Jonathan Inguito Taconing (born 12 January 1987) is a Filipino boxer. He is a former light flyweight champion of the Oriental and Pacific Boxing Federation, and the current International light flyweight champion of the World Boxing Council, a title he already once held in his career, from 2010-2012. He and Mark Magsayo were named the Most Promising Boxers of the Year at the 2016 Elorde Boxing Awards. Taconing is trained by former Filipino professional boxer Eddie Ballaran and under the management of Johnny Elorde.

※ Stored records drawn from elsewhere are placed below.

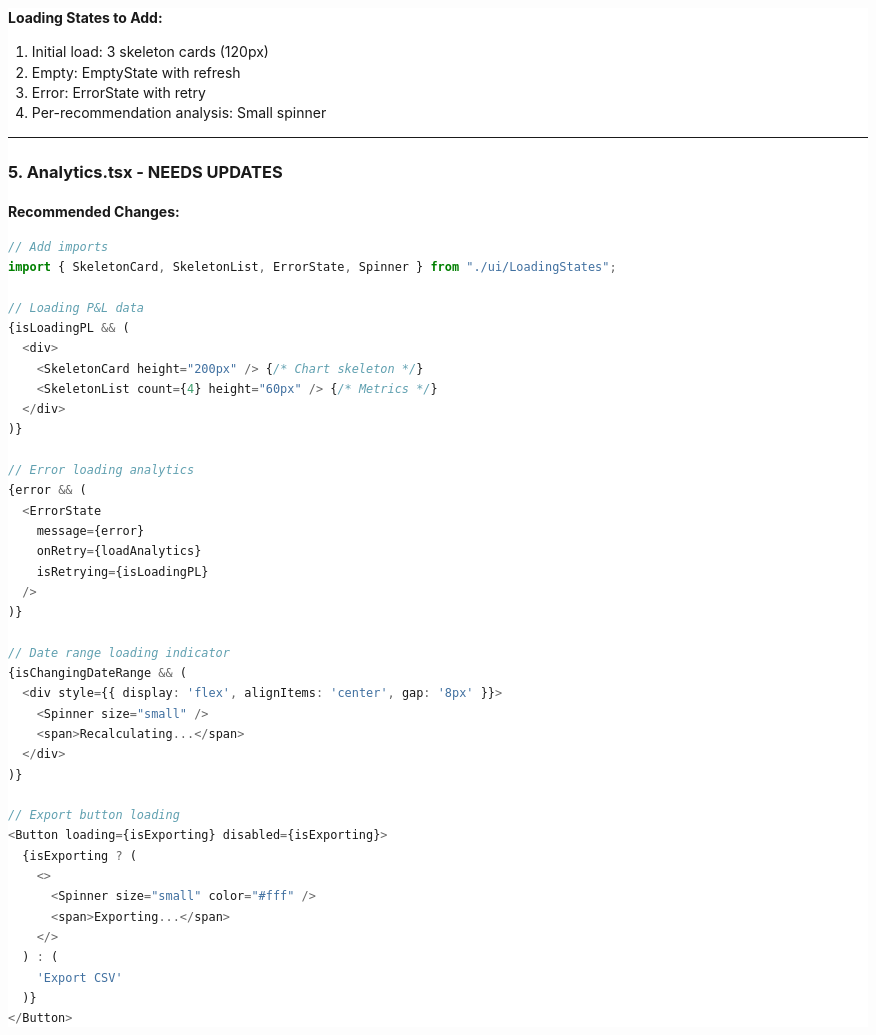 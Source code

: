 **Loading States to Add:**
1. Initial load: 3 skeleton cards (120px)
2. Empty: EmptyState with refresh
3. Error: ErrorState with retry
4. Per-recommendation analysis: Small spinner

---

### 5. Analytics.tsx - NEEDS UPDATES

**Recommended Changes:**

```typescript
// Add imports
import { SkeletonCard, SkeletonList, ErrorState, Spinner } from "./ui/LoadingStates";

// Loading P&L data
{isLoadingPL && (
  <div>
    <SkeletonCard height="200px" /> {/* Chart skeleton */}
    <SkeletonList count={4} height="60px" /> {/* Metrics */}
  </div>
)}

// Error loading analytics
{error && (
  <ErrorState
    message={error}
    onRetry={loadAnalytics}
    isRetrying={isLoadingPL}
  />
)}

// Date range loading indicator
{isChangingDateRange && (
  <div style={{ display: 'flex', alignItems: 'center', gap: '8px' }}>
    <Spinner size="small" />
    <span>Recalculating...</span>
  </div>
)}

// Export button loading
<Button loading={isExporting} disabled={isExporting}>
  {isExporting ? (
    <>
      <Spinner size="small" color="#fff" />
      <span>Exporting...</span>
    </>
  ) : (
    'Export CSV'
  )}
</Button>
```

As of July 2019, Taconing is ranked no. 1 in the WBC Light Flyweight Division.

Early years
Taconing started boxing at age 14 in amateur boxing. He fought 30 amateur bouts earning PhP 500.00, around USD 10.00, per fight. He decided to fight professionally after seeing boxing legend Manny Pacquiao beats Fahsan "3k Battery" of Thailand in 2007.

He is with a common-law wife Marybeth Francisco-Taconing and has three children.

Notable fights 
Taconing vs Porpramook
Jonathan Taconing lost a highly controversial fight against then WBC Light Flyweight Champion Kompayak Porpramook in Buriram, Thailand. Referee stopped the fight at the end of the 5th round due to a cut on Porpramook after an accidental clash of heads in the previous round.

WBC reviewed the performance of the South Korean referee Jae-Bong Kim and as a result suspended Kim for one year.

Taconing vs Hirales
Jonathan Taconing TKO Ramon Garcia Hirales in a one-sided fight on 04 April 2015 in Metepec, Mexico, Mexico, gaining the WBC No. 1 ranking. Referee stopped the fight at 2:53 on the 10th and final round.

Taconing vs Lopez
July 02, 2016 Jonathan Taconing lost another title fight for the second time against the WBC Light Flyweight Champion Ganigan Lopez in  Arena Coliseo, Mexico City, Mexico. All judges score the bout 115-112, 118-109, 119-108 with a unanimous decision win for Lopez.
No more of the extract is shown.